Je récupère mes chemises au pressing, j’ai rdv chez le coiffeur et je dépose mon ADN chez le Habit… »

Quoi ? Amazon n’aura toujours pas mis la main sur le marché du pressing ?

On ne s’y connait pas trop en repassage et en nettoyage à sec… mais on peut vous affirmer que les chromosomes chez le nutritionniste ça tient plus de la description factuelle que de l’élucubration passablement futuriste tirée d’une série Z. C’est parti !

 

On emballe dans un sac Biohazard et on nettoie la scène du crime

 

Dans la baie de San Francisco, une belle boite branchée, « Habit », vous invite à déposer un échantillon génétique dans ses locaux pour repartir avec un rapport personnalisé (et vulgarisé) sur la façon avec laquelle votre corps réagit à l’ingestion de chaque type d’aliment. Vous repartez aussi avec la carte d’un coach en nutrition qui, si vous le souhaitez, vous fait livrer des repas calibrés sur vos spécificités génétiques et pensés pour servir vos objectifs physiques (perte de poids, prise de masse…). Avec un pitch aussi glamour, la jeune pousse de Neil Grimmer, punk rocker reconverti en pionnier de la nutrition personnalisée, est peut-être en train de disrupter le marché de l’alimentation !

 

Sophie Egan du Washington Post a joué les cobayes pour boucler son papier paru l’été dernier. « J’ai envoyé mes échantillons de sang et d’ADN. Mon interlocuteur m’a ensuite expliqué mon profil de mangeur, chiffres à l’appui ». On vous l’accorde, le programme n’est pas succulent : on jeûne 10 heures, on répond à des questions (très) personnelles, on frotte un bâtonnet contre la face interne de sa joue pour choper quelques cellules, on perce un doigt avec une aiguille auto-piquante pour récupérer des gouttelettes de sang... on emballe le tout dans un sac biohazard et on nettoie la scène du crime. Pendant l’attente des résultats, on se demande si on devra renoncer, pêle-mêle, au Coca, aux marshmallows ou pire… au café ? Quelques jours plus tard, je reçois donc une enveloppe avec un petit papier type « et l’Oscar du meilleur film revient à… » avec mon profil nutritionnel parmi une septaine de types.

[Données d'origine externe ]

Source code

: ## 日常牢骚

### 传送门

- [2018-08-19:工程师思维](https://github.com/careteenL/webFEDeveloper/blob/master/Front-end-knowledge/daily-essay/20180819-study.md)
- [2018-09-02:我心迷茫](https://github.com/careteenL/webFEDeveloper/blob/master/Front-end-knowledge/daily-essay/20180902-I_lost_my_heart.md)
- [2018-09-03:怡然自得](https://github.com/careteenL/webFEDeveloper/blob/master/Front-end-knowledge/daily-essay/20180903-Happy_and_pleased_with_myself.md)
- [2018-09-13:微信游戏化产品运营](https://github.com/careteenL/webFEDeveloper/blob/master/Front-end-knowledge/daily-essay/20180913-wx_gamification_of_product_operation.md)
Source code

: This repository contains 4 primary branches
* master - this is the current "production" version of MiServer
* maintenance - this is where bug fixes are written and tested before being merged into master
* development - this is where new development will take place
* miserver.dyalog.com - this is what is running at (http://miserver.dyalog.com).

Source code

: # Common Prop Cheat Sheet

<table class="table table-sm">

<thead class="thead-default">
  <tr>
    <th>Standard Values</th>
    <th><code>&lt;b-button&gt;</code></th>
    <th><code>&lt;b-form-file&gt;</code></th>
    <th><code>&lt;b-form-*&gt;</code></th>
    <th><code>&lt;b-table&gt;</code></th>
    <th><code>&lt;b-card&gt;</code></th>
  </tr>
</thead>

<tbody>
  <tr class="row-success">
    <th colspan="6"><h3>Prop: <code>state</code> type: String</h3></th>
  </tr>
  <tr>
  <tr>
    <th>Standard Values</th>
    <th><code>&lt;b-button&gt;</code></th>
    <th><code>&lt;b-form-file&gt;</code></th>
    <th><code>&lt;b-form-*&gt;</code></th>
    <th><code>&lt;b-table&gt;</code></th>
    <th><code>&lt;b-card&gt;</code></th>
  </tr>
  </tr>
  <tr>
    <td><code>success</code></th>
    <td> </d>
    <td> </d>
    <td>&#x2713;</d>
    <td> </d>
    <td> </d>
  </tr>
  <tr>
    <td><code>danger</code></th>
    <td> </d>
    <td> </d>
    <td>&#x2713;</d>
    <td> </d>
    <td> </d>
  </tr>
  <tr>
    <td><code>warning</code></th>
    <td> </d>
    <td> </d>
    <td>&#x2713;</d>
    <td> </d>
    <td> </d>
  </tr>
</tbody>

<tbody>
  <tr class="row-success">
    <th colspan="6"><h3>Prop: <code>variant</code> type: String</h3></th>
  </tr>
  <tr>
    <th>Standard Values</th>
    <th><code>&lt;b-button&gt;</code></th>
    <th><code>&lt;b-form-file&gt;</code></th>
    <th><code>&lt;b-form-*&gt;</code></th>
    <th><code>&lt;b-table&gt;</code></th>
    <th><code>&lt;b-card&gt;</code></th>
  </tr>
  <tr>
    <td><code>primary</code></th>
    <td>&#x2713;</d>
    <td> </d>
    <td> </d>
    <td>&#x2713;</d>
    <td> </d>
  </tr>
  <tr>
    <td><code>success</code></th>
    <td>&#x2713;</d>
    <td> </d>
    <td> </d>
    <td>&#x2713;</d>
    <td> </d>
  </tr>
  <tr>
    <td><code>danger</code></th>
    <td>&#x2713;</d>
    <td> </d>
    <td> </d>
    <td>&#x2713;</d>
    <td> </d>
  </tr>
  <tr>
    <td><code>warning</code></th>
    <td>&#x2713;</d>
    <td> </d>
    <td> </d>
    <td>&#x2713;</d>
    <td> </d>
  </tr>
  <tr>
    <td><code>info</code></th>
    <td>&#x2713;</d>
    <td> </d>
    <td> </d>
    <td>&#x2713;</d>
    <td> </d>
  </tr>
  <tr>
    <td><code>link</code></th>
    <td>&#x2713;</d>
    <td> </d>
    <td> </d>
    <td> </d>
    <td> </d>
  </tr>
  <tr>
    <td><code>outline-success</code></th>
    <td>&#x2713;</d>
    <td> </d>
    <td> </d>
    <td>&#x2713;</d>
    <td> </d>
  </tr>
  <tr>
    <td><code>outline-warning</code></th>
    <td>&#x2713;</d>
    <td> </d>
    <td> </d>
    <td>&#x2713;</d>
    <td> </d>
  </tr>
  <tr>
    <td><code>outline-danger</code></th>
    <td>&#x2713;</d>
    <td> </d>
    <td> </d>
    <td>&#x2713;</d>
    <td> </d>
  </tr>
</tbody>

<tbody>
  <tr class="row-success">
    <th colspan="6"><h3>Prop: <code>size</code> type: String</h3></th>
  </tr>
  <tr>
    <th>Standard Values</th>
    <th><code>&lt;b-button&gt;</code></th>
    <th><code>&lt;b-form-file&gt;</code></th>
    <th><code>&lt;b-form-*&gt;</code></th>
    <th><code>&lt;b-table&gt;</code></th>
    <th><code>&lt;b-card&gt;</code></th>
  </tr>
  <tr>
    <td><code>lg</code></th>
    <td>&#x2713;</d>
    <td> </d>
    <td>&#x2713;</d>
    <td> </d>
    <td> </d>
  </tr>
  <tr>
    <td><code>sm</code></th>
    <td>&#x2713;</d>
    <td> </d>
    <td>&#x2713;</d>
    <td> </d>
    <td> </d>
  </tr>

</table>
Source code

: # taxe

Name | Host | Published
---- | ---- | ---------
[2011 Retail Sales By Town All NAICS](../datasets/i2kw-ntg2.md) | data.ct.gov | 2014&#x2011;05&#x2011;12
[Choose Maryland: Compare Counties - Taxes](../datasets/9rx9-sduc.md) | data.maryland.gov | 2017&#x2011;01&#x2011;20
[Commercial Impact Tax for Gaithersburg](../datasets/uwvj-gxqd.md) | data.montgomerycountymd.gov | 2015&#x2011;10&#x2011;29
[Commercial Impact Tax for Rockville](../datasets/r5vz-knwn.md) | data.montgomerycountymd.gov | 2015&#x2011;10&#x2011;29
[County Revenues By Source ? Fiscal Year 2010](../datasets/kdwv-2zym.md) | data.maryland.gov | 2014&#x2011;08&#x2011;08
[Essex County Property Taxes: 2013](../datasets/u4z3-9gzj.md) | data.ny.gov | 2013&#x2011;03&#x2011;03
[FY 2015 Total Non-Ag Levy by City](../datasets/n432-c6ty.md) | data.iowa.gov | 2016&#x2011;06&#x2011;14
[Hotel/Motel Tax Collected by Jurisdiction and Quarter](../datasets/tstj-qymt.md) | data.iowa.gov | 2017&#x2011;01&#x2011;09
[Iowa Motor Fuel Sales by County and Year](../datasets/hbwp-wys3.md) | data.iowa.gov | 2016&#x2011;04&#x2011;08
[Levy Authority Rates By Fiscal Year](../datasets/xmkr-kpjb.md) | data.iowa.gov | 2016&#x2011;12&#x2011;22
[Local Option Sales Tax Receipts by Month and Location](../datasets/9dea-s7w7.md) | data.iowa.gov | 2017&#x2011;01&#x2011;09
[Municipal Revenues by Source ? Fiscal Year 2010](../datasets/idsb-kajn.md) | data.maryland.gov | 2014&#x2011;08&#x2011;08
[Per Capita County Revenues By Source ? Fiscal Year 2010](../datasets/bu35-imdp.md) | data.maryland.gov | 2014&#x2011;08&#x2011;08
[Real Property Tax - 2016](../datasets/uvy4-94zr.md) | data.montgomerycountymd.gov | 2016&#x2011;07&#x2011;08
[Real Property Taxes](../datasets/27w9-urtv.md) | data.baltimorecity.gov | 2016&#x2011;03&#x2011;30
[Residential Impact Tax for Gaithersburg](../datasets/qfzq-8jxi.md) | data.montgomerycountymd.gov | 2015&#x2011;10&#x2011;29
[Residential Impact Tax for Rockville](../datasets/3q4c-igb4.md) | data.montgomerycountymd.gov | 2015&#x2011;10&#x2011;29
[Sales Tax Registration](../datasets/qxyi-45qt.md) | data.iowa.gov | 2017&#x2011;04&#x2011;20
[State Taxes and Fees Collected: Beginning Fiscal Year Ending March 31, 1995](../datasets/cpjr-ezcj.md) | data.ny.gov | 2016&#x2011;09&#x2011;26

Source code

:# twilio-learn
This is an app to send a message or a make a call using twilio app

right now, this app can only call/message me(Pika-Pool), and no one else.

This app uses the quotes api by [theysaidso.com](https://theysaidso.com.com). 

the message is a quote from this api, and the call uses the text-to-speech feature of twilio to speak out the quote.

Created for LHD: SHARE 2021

Vous serez donc un « Slow seeker » (compatible avec les aliments riches en fibres et en sucres lents) ou encore un « Fat seeker » (la graisse est une source d’énergie inestimable pour vous). Dans l’enveloppe aussi, un plan d’alimentation personnalisé décrivant votre assiette idéale vous permettant de mieux manger.

 

L'implacabilité des maths... la génétique en plus

 

Dans l’absolu, la nutrition personnalisée a du sens. Qui refuserait de faire parler son ADN pour manger sur-mesure ? Mais en réduisant l’alimentation à quelque chose d’aussi implacable qu’une relation mathématique encadrée par la génétique, on la déleste de sa composante sociale pour lui assigner le rôle d’un simple carburant qui fait marcher la machine humaine. L’impact de l’ultra-personnalisé sur le foodservice est potentiellement énorme : « J’adorerais vous accompagner au sushi store, mais je dois me tenir à mon régime Range Seeker ». Vous voyez l’idée. Ce désir de personnaliser mes expériences alimentaires s’inscrit finalement dans la suite logique de l’individualisme, de mon désir d’être exceptionnel. Celui-là même qui catalyse l’émergence des subcultures, échappatoires à la culture « dominante »…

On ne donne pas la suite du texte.